## Imports

In [4]:
import numpy as np
import random
import time
import gymnasium as gym
import torch
from evogym.envs import *
from evogym import EvoViewer, get_full_connectivity
from neural_controller import NeuralController, set_weights
import matplotlib.pyplot as plt

## Utils

In [5]:
def run_experiment(algorithm, num_runs=5, num_generations=100, scenario='DownStepper-v0', steps=500):
    """
    Run an evolutionary algorithm multiple times and store key results.

    Parameters:
        algorithm (function): The function that runs an evolutionary algorithm (e.g., `evolution_strategy`).
        num_runs (int): Number of times to run the algorithm.
        num_generations (int): Number of generations per run.
        scenario (str): Environment scenario.
        steps (int): Number of steps per simulation.

    Returns:
        best_overall_weights (list): Best neural network weights found across all runs.
        best_overall_fitness (float): Best fitness score found across all runs.
        mean_fitness_per_generation (np.array): Mean best fitness per generation across all runs.
        mean_fitnesses (np.array): Mean of mean fitness scores per generation.
        mean_execution_time (float): Mean execution time across all runs.
        std_fitnesses (np.array): Standard deviation of fitness scores per generation.
    """

    # Initialize storage variables
    best_fitnesses_overall = np.zeros(num_generations)  # Sum fitness scores across runs (to average later)
    mean_fitnesses = np.zeros(num_generations)  # Sum mean fitness scores across runs (to average later)
    std_fitnesses = np.zeros(num_generations)  # Sum std fitness scores across runs (to average later)
    
    total_execution_time = 0
    best_overall_fitness = float('-inf')
    best_overall_weights = None

    for i in range(num_runs):
        print(f"\nRunning {algorithm.__name__} {i + 1}/{num_runs}...")

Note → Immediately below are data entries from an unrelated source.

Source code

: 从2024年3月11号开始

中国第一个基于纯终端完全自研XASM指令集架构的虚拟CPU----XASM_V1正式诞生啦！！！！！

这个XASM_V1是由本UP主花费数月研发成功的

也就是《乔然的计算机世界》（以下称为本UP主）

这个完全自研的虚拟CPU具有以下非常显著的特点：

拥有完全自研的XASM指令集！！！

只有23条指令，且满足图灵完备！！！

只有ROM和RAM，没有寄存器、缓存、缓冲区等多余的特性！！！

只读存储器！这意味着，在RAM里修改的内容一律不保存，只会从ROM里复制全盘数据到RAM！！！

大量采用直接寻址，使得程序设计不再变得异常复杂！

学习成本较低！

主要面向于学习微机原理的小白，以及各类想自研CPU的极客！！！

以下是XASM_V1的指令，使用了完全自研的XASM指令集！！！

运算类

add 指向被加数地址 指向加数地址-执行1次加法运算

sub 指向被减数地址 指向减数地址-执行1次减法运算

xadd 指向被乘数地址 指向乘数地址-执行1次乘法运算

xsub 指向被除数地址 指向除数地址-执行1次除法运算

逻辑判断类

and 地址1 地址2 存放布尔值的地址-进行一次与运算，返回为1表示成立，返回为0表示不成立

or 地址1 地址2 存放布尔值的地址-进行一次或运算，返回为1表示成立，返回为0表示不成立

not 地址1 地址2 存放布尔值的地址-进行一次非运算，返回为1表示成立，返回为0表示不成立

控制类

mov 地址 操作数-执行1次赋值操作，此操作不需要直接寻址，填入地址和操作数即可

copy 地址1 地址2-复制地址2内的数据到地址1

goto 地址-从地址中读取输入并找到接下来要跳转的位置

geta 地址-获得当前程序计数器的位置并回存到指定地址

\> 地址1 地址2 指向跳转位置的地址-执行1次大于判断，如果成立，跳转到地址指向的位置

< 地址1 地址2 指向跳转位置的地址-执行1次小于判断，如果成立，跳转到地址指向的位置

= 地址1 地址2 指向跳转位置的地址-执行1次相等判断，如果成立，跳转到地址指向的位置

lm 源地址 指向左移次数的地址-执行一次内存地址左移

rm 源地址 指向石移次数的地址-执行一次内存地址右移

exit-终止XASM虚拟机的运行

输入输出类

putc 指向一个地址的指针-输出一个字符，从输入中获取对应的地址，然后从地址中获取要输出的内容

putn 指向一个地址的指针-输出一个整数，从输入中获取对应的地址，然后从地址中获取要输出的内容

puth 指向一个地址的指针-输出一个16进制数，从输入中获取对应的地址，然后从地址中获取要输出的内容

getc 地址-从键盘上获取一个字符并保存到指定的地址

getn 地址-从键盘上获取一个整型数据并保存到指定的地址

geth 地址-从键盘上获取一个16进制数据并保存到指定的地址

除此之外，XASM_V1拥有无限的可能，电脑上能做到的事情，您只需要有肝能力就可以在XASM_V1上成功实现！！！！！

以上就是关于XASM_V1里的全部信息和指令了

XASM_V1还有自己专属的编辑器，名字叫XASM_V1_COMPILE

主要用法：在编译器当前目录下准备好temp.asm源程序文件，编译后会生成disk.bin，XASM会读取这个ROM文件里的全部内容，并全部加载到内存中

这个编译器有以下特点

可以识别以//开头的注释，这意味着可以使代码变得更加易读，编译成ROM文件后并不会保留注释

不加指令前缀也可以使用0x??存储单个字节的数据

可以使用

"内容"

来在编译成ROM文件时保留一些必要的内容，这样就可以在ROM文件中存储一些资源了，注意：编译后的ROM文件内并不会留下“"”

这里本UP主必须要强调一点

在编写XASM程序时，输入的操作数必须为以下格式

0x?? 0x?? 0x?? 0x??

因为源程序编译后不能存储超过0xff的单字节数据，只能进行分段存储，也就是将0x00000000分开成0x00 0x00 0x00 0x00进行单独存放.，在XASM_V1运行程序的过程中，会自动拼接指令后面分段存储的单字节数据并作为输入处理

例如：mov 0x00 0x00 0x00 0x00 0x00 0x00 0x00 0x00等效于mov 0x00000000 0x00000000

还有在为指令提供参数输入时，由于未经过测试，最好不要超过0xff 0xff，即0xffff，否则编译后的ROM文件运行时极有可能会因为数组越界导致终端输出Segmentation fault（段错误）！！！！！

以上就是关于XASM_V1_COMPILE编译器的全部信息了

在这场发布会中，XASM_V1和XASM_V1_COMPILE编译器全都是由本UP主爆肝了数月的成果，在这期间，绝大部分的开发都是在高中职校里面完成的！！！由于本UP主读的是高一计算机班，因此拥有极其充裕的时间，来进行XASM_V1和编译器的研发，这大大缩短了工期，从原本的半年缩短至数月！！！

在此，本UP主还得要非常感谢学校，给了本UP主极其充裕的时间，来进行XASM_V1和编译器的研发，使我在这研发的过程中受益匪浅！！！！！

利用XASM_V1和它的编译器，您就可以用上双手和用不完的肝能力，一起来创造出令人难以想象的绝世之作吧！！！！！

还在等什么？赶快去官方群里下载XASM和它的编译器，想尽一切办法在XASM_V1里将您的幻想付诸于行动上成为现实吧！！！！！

        # Run the algorithm and extract results
        best_weights, best_fitness, best_fitness_scores, mean_fitnesses_run, execution_time, std_fitness_scores_run = algorithm()

        print(f"Best fitness score of run {i + 1}: {best_fitness:.3f}")

        # Accumulate fitness data for averaging
        best_fitnesses_overall += np.array(best_fitness_scores)  
        mean_fitnesses += np.array(mean_fitnesses_run)  
        std_fitnesses += np.array(std_fitness_scores_run)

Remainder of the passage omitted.